Warren caught her watching him after Finn had gone through some vigorous
exercises, his shirt clinging to him, displaying every muscle of his well-
trained, sweaty body, and it wasn't a maternal gaze at all. When Finn began
going out with Buffy Summers, she started to exhibit jealousy that really
didn't have much to do with the concern of a mentor.
At this point, Warren had been slaving away in secret on his own special
project for a month, and with the Initiative's financial and technical
resources, which he appropriated for himself without hesitation, he was
done far earlier than he would have been on his own. When the android was
complete, and its programing fine tuned, he sent it to Maggie Walsh with
specific instructions. And waited.
She turned up at his dorm, in the room that he shared with some nonentity
whose first name he tended to forget, at dawn. The fact she didn't wait
till he showed up for work was already proof of how successful he had been,
and Warren was exhilarated. "Out," she said, and the nonentity fled, highly
disturbed of the professor's intrusion. As soon he had shut the door,
Maggie Walsh came up to Warren, slapped him, and left in complete silence.
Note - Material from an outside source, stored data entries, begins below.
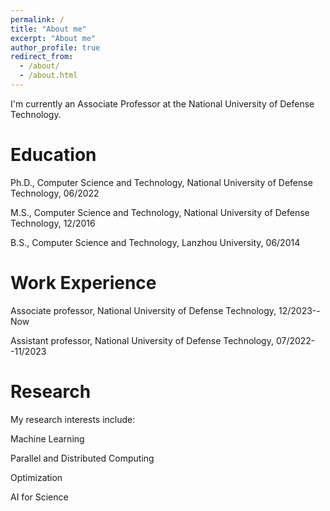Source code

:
 ```yaml
---
permalink: /
title: "About me"
excerpt: "About me"
author_profile: true
redirect_from: 
  - /about/
  - /about.html
---
```

I'm currently an Associate Professor at the National University of Defense Technology.

Education
======
Ph.D., Computer Science and Technology, National University of Defense Technology, 06/2022

M.S., Computer Science and Technology, National University of Defense Technology, 12/2016

B.S., Computer Science and Technology, Lanzhou University, 06/2014

Work Experience
======
Associate professor, National University of Defense Technology, 12/2023--Now

Assistant professor, National University of Defense Technology, 07/2022--11/2023

Research
======
My research interests include:

Machine Learning

Parallel and Distributed Computing

Optimization

AI for Science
It was a hard slap, and she was an athletic woman; Warren tasted blood in
his mouth afterwards. At the same time, he felt an incredible rush of
satisfaction. He had sent the android, a perfect doppelganger for Riley
Finn, to her in the evening, and if it had not met her then, it would have
returned as instructed. She, on the other hand, had not arrived here before
now. There had been an entire night, and she knew he knew, and would know
forever.
He sent her the invitation for dinner soon afterwards, and knew she would
accept, no matter what Professor Angleman or her other collegues would say,
or, for that matter, Riley Finn and the soldiers who treated her with fear
and awe.
She had no other choice.
III. THELMA AND LOUIS
In retrospect, Warren was grateful to Spike. His break-up with Katrina, or
more accurately, Katrina leaving him in indignation and disgust, had left
Warren feeling worse than at any point in his previous existence. He
couldn't imagine living without Katrina. He couldn't face seeing her again
and not be able to make everything the way it had been. He couldn't even
bear the idea of college, not without her to work with, and everyone
staring at him, whispering behind his back, speculating why she might have
left. Or maybe they had always expected her to. After all, why should a
beautiful, smart woman like her bother with the likes of him?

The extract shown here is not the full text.